*REQUIRED ACTION*: All of the data, except its images, should be set down exactly as it appears.

◇ ◇ ◇ ◇

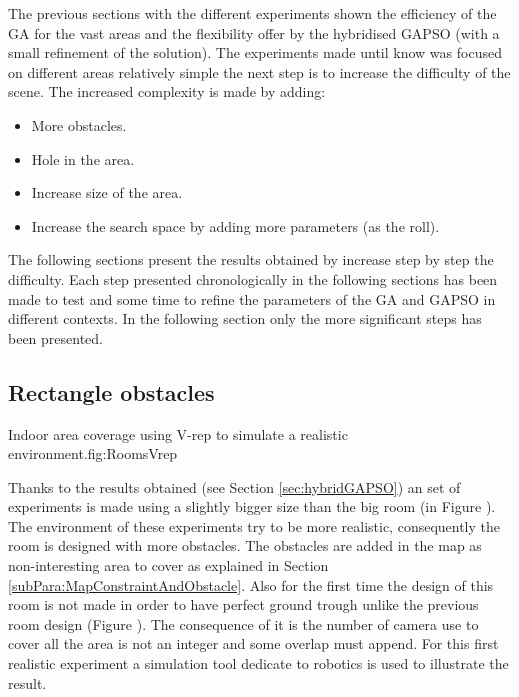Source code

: The previous sections with the different experiments shown the efficiency of the GA for the vast areas and the flexibility offer by the hybridised GAPSO (with a small refinement of the solution). The experiments made until know was focused on different areas relatively simple the next step is to increase the difficulty of the scene. The increased complexity is made by adding: 
\begin{itemize}
\item More obstacles.
\item Hole in the area.
\item Increase size of the area.
\item Increase the search space by adding more parameters (as the roll). 
\end{itemize} 
The following sections present the results obtained by increase step by step the difficulty. Each step presented chronologically in the following sections has been made to test and some time to refine the parameters of the GA and GAPSO in different contexts. In the following section only the more significant steps has been presented.

	\subsection{Rectangle obstacles } \label{sec:expRectObstacle}
	\begin{mfigures}[!]{Indoor area coverage using V-rep to simulate a realistic environment.}{fig:RoomsVrep} \centering
{}
\hspace{1cm}
\hspace{1cm}

\tabsimuposeVrep
\end{mfigures}
	
	Thanks to the results obtained (see  Section \ref{sec:hybridGAPSO}) an  set of experiments is made using a slightly bigger size than the big room (in Figure ). The environment of these experiments try to be more realistic, consequently the room is designed with more obstacles. 
	The obstacles are added in the map as non-interesting area to cover as explained in Section \ref{subPara:MapConstraintAndObstacle}. Also for the first time the design of this room  is  not made in order to have perfect ground trough unlike the previous room design (Figure ). The consequence of it is the number of camera use to cover all the area is not an integer and some overlap must append.
	For this first realistic experiment a simulation tool dedicate to robotics is used to illustrate the result. 
	     
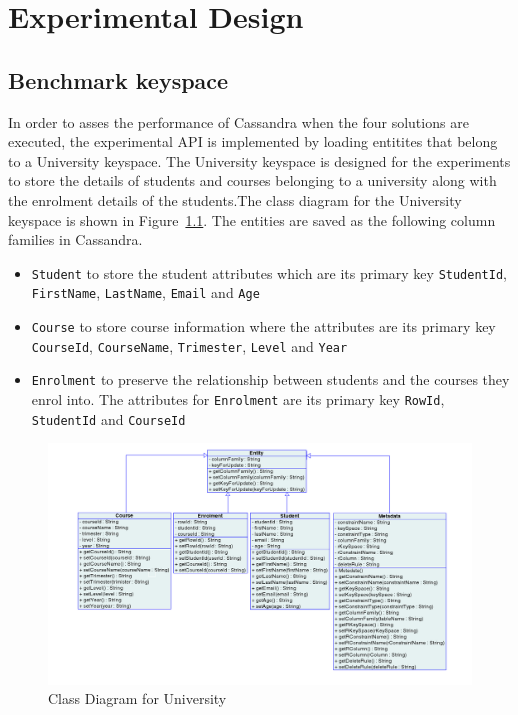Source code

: \chapter{Experimental Design}



\section{Benchmark keyspace}
In order to asses the performance of Cassandra when the four solutions are
executed, the experimental \ac{API} is implemented by loading
 entitites that belong to a University keyspace. The University keyspace is
designed for the experiments to store the details of students and courses
belonging to a university along with the enrolment details of the students.The
class diagram for the University keyspace is shown in
Figure~\ref{fexp:ClassDiagram}. The entities are saved as the following column
families in Cassandra.

	\begin{itemize}
	  \item \texttt{Student} to store the student attributes which are its primary
	  key \texttt{StudentId}, \texttt{FirstName}, \texttt{LastName},
	  \texttt{Email} and \texttt{Age}
	  \item \texttt{Course} to store course information where the attributes are
	  its primary key \texttt{CourseId}, \texttt{CourseName}, \texttt{Trimester},
	  \texttt{Level} and \texttt{Year}
	  \item \texttt{Enrolment} to preserve the relationship between students and the
	  courses they enrol into. The attributes for \texttt{Enrolment} are its
	  primary key \texttt{RowId}, \texttt{StudentId} and \texttt{CourseId}
	\end{itemize}
	


	\begin{figure}[h] \centering
		\includegraphics[width=1\textwidth]{./figure/Solutions/classdiagram-experimental.png}
		\caption{Class Diagram for University}\label{fexp:ClassDiagram}
	\end{figure} 

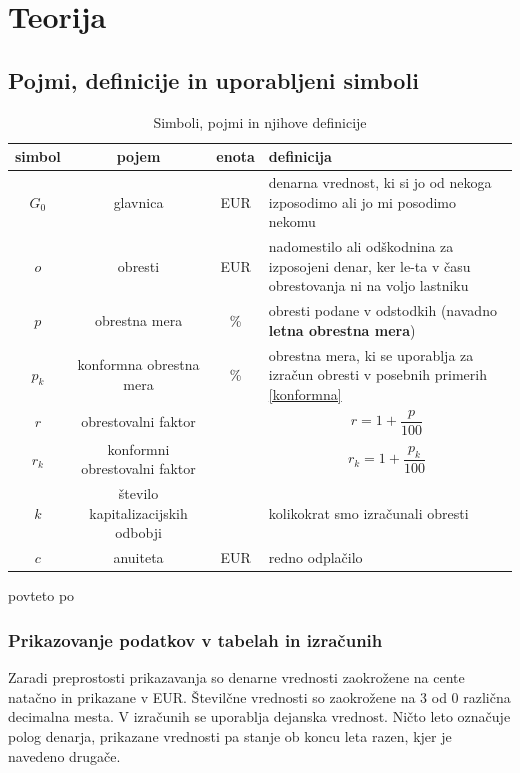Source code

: \documentclass[12pt]{article}
\begin{document}
\section{Teorija}
    \subsection{Pojmi, definicije in uporabljeni simboli}
        \begin{table}[h!]
            \centering
            \begin{tabular}{|c|c|c|p{7cm}|}
                \hline
                \textbf{simbol} & \textbf{pojem} & \textbf{enota} & \textbf{definicija} \\ \hline
                $G_0$ & glavnica                & EUR    & denarna vrednost, ki si jo od nekoga izposodimo ali jo mi posodimo nekomu \\ \hline 
                $o$   & obresti                 & EUR    & nadomestilo ali odškodnina za izposojeni denar, ker le-ta v času obrestovanja ni na voljo lastniku \\ \hline
                $p$   & obrestna mera           & \%     & obresti podane v odstodkih (navadno \textbf{letna obrestna mera}) \\ \hline
                $p_k$ & konformna obrestna mera & \%     & obrestna mera, ki se uporablja za izračun obresti v posebnih primerih \ref{konformna} \\ \hline
                $r$   & obrestovalni faktor     &        & $$r = 1 + \frac{p}{100}$$ \\ \hline
                $r_k$ & konformni obrestovalni faktor &  & $$r_k = 1 + \frac{p_k}{100}$$ \\ \hline
                $k$   & število kapitalizacijskih odbobji &  & kolikokrat smo izračunali obresti \\ \hline
                $c$   & anuiteta                & EUR    & redno odplačilo \\ \hline
            \end{tabular}

            \medskip
            \centering povteto po \cite{vega4}
            \caption{Simboli, pojmi in njihove definicije}
            \label{tab:simboli}
        \end{table}

        \subsubsection{Prikazovanje podatkov v tabelah in izračunih}
        Zaradi preprostosti prikazavanja so denarne vrednosti zaokrožene na cente natačno
        in prikazane v EUR. Številčne vrednosti so zaokrožene na 3 od 0 različna decimalna 
        mesta. V izračunih se uporablja dejanska vrednost. Ničto leto označuje polog denarja,
        prikazane vrednosti pa stanje ob koncu leta razen, kjer je navedeno drugače. 
\end{document}
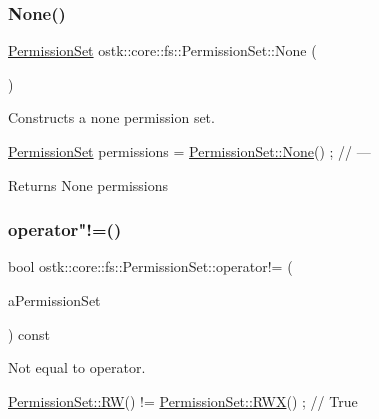\subsubsection{\texorpdfstring{None()}{None()}}
{\footnotesize\ttfamily \hyperlink{classostk_1_1core_1_1fs_1_1_permission_set}{Permission\+Set} ostk\+::core\+::fs\+::\+Permission\+Set\+::\+None (\begin{DoxyParamCaption}{ }\end{DoxyParamCaption})\hspace{0.3cm}{\ttfamily [static]}}



Constructs a none permission set. 


\begin{DoxyCode}
\hyperlink{classostk_1_1core_1_1fs_1_1_permission_set_a31c918014e874ceac487e92d0d3ac5a2}{PermissionSet} permissions = \hyperlink{classostk_1_1core_1_1fs_1_1_permission_set_a32af3f0195b5ec761282521823edc12e}{PermissionSet::None}() ; \textcolor{comment}{// ---}
\end{DoxyCode}


\begin{DoxyReturn}{Returns}
None permissions 
\end{DoxyReturn}
\mbox{\label{classostk_1_1core_1_1fs_1_1_permission_set_a052ee5b7da22d8b7485ac81a13ed4136}} 
\subsubsection{\texorpdfstring{operator"!=()}{operator!=()}}
{\footnotesize\ttfamily bool ostk\+::core\+::fs\+::\+Permission\+Set\+::operator!= (\begin{DoxyParamCaption}\item[{const \hyperlink{classostk_1_1core_1_1fs_1_1_permission_set}{Permission\+Set} \&}]{a\+Permission\+Set }\end{DoxyParamCaption}) const}



Not equal to operator. 


\begin{DoxyCode}
\hyperlink{classostk_1_1core_1_1fs_1_1_permission_set_ad58bc0911ca89d3c03c089f1647d0315}{PermissionSet::RW}() != \hyperlink{classostk_1_1core_1_1fs_1_1_permission_set_a9298592527e35edb785430f03e83e79f}{PermissionSet::RWX}() ; \textcolor{comment}{// True}
\end{DoxyCode}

◇ ◇ ◇ ◇

*OUTPUT BELOW*:
Source code

: The previous sections with the different experiments shown the efficiency of the GA for the vast areas and the flexibility offer by the hybridised GAPSO (with a small refinement of the solution). The experiments made until know was focused on different areas relatively simple the next step is to increase the difficulty of the scene. The increased complexity is made by adding: 
\begin{itemize}
\item More obstacles.
\item Hole in the area.
\item Increase size of the area.
\item Increase the search space by adding more parameters (as the roll). 
\end{itemize} 
The following sections present the results obtained by increase step by step the difficulty. Each step presented chronologically in the following sections has been made to test and some time to refine the parameters of the GA and GAPSO in different contexts. In the following section only the more significant steps has been presented.

	\subsection{Rectangle obstacles } \label{sec:expRectObstacle}
	\begin{mfigures}[!]{Indoor area coverage using V-rep to simulate a realistic environment.}{fig:RoomsVrep} \centering
{}
\hspace{1cm}
\hspace{1cm}

\tabsimuposeVrep
\end{mfigures}
	
	Thanks to the results obtained (see  Section \ref{sec:hybridGAPSO}) an  set of experiments is made using a slightly bigger size than the big room (in Figure ). The environment of these experiments try to be more realistic, consequently the room is designed with more obstacles. 
	The obstacles are added in the map as non-interesting area to cover as explained in Section \ref{subPara:MapConstraintAndObstacle}. Also for the first time the design of this room  is  not made in order to have perfect ground trough unlike the previous room design (Figure ). The consequence of it is the number of camera use to cover all the area is not an integer and some overlap must append.
	For this first realistic experiment a simulation tool dedicate to robotics is used to illustrate the result. 
	     
Source code

: \chapter{Experimental Design}



\section{Benchmark keyspace}
In order to asses the performance of Cassandra when the four solutions are
executed, the experimental \ac{API} is implemented by loading
 entitites that belong to a University keyspace. The University keyspace is
designed for the experiments to store the details of students and courses
belonging to a university along with the enrolment details of the students.The
class diagram for the University keyspace is shown in
Figure~\ref{fexp:ClassDiagram}. The entities are saved as the following column
families in Cassandra.

	\begin{itemize}
	  \item \texttt{Student} to store the student attributes which are its primary
	  key \texttt{StudentId}, \texttt{FirstName}, \texttt{LastName},
	  \texttt{Email} and \texttt{Age}
	  \item \texttt{Course} to store course information where the attributes are
	  its primary key \texttt{CourseId}, \texttt{CourseName}, \texttt{Trimester},
	  \texttt{Level} and \texttt{Year}
	  \item \texttt{Enrolment} to preserve the relationship between students and the
	  courses they enrol into. The attributes for \texttt{Enrolment} are its
	  primary key \texttt{RowId}, \texttt{StudentId} and \texttt{CourseId}
	\end{itemize}
	


	\begin{figure}[h] \centering
		\includegraphics[width=1\textwidth]{./figure/Solutions/classdiagram-experimental.png}
		\caption{Class Diagram for University}\label{fexp:ClassDiagram}
	\end{figure} 

Source code

: \documentclass[12pt]{article}
\begin{document}
\section{Teorija}
    \subsection{Pojmi, definicije in uporabljeni simboli}
        \begin{table}[h!]
            \centering
            \begin{tabular}{|c|c|c|p{7cm}|}
                \hline
                \textbf{simbol} & \textbf{pojem} & \textbf{enota} & \textbf{definicija} \\ \hline
                $G_0$ & glavnica                & EUR    & denarna vrednost, ki si jo od nekoga izposodimo ali jo mi posodimo nekomu \\ \hline 
                $o$   & obresti                 & EUR    & nadomestilo ali odškodnina za izposojeni denar, ker le-ta v času obrestovanja ni na voljo lastniku \\ \hline
                $p$   & obrestna mera           & \%     & obresti podane v odstodkih (navadno \textbf{letna obrestna mera}) \\ \hline
                $p_k$ & konformna obrestna mera & \%     & obrestna mera, ki se uporablja za izračun obresti v posebnih primerih \ref{konformna} \\ \hline
                $r$   & obrestovalni faktor     &        & $$r = 1 + \frac{p}{100}$$ \\ \hline
                $r_k$ & konformni obrestovalni faktor &  & $$r_k = 1 + \frac{p_k}{100}$$ \\ \hline
                $k$   & število kapitalizacijskih odbobji &  & kolikokrat smo izračunali obresti \\ \hline
                $c$   & anuiteta                & EUR    & redno odplačilo \\ \hline
            \end{tabular}

            \medskip
            \centering povteto po \cite{vega4}
            \caption{Simboli, pojmi in njihove definicije}
            \label{tab:simboli}
        \end{table}

        \subsubsection{Prikazovanje podatkov v tabelah in izračunih}
        Zaradi preprostosti prikazavanja so denarne vrednosti zaokrožene na cente natačno
        in prikazane v EUR. Številčne vrednosti so zaokrožene na 3 od 0 različna decimalna 
        mesta. V izračunih se uporablja dejanska vrednost. Ničto leto označuje polog denarja,
        prikazane vrednosti pa stanje ob koncu leta razen, kjer je navedeno drugače. 
\end{document}
\subsubsection{\texorpdfstring{None()}{None()}}
{\footnotesize\ttfamily \hyperlink{classostk_1_1core_1_1fs_1_1_permission_set}{Permission\+Set} ostk\+::core\+::fs\+::\+Permission\+Set\+::\+None (\begin{DoxyParamCaption}{ }\end{DoxyParamCaption})\hspace{0.3cm}{\ttfamily [static]}}



Constructs a none permission set. 


\begin{DoxyCode}
\hyperlink{classostk_1_1core_1_1fs_1_1_permission_set_a31c918014e874ceac487e92d0d3ac5a2}{PermissionSet} permissions = \hyperlink{classostk_1_1core_1_1fs_1_1_permission_set_a32af3f0195b5ec761282521823edc12e}{PermissionSet::None}() ; \textcolor{comment}{// ---}
\end{DoxyCode}


\begin{DoxyReturn}{Returns}
None permissions 
\end{DoxyReturn}
\mbox{\label{classostk_1_1core_1_1fs_1_1_permission_set_a052ee5b7da22d8b7485ac81a13ed4136}} 
\subsubsection{\texorpdfstring{operator"!=()}{operator!=()}}
{\footnotesize\ttfamily bool ostk\+::core\+::fs\+::\+Permission\+Set\+::operator!= (\begin{DoxyParamCaption}\item[{const \hyperlink{classostk_1_1core_1_1fs_1_1_permission_set}{Permission\+Set} \&}]{a\+Permission\+Set }\end{DoxyParamCaption}) const}



Not equal to operator. 


\begin{DoxyCode}
\hyperlink{classostk_1_1core_1_1fs_1_1_permission_set_ad58bc0911ca89d3c03c089f1647d0315}{PermissionSet::RW}() != \hyperlink{classostk_1_1core_1_1fs_1_1_permission_set_a9298592527e35edb785430f03e83e79f}{PermissionSet::RWX}() ; \textcolor{comment}{// True}
\end{DoxyCode}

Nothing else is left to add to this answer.